In the records below, the lines from the one containing "生成新的 JSON CloudFormation" through the last are to be reproduced exactly and alone.

Input
★ ★ ★ ★ ★
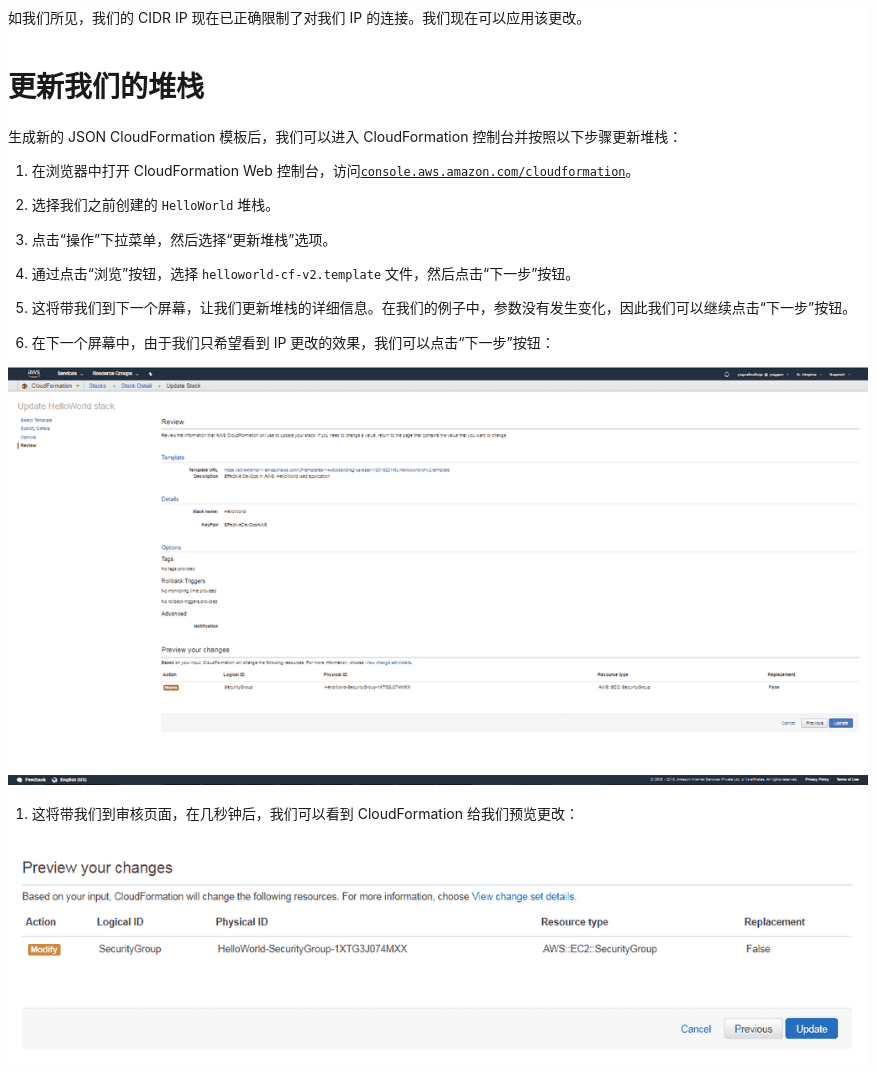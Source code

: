 如我们所见，我们的 CIDR IP 现在已正确限制了对我们 IP 的连接。我们现在可以应用该更改。

# 更新我们的堆栈

生成新的 JSON CloudFormation 模板后，我们可以进入 CloudFormation 控制台并按照以下步骤更新堆栈：

1.  在浏览器中打开 CloudFormation Web 控制台，访问[`console.aws.amazon.com/cloudformation`](https://console.aws.amazon.com/cloudformation)。

1.  选择我们之前创建的 `HelloWorld` 堆栈。

1.  点击“操作”下拉菜单，然后选择“更新堆栈”选项。

1.  通过点击“浏览”按钮，选择 `helloworld-cf-v2.template` 文件，然后点击“下一步”按钮。

1.  这将带我们到下一个屏幕，让我们更新堆栈的详细信息。在我们的例子中，参数没有发生变化，因此我们可以继续点击“下一步”按钮。

1.  在下一个屏幕中，由于我们只希望看到 IP 更改的效果，我们可以点击“下一步”按钮：

![](img/7f0b5618-87d5-41b5-882d-2290b9798910.png)

1.  这将带我们到审核页面，在几秒钟后，我们可以看到 CloudFormation 给我们预览更改：

![](img/6f7c9956-37d8-4a3e-8888-dc1fcb625efb.png)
★ ★ ★ ★ ★
Response box
生成新的 JSON CloudFormation 模板后，我们可以进入 CloudFormation 控制台并按照以下步骤更新堆栈：

1.  在浏览器中打开 CloudFormation Web 控制台，访问[`console.aws.amazon.com/cloudformation`](https://console.aws.amazon.com/cloudformation)。

1.  选择我们之前创建的 `HelloWorld` 堆栈。

1.  点击“操作”下拉菜单，然后选择“更新堆栈”选项。

1.  通过点击“浏览”按钮，选择 `helloworld-cf-v2.template` 文件，然后点击“下一步”按钮。

1.  这将带我们到下一个屏幕，让我们更新堆栈的详细信息。在我们的例子中，参数没有发生变化，因此我们可以继续点击“下一步”按钮。

1.  在下一个屏幕中，由于我们只希望看到 IP 更改的效果，我们可以点击“下一步”按钮：

![](img/7f0b5618-87d5-41b5-882d-2290b9798910.png)

1.  这将带我们到审核页面，在几秒钟后，我们可以看到 CloudFormation 给我们预览更改：

![](img/6f7c9956-37d8-4a3e-8888-dc1fcb625efb.png)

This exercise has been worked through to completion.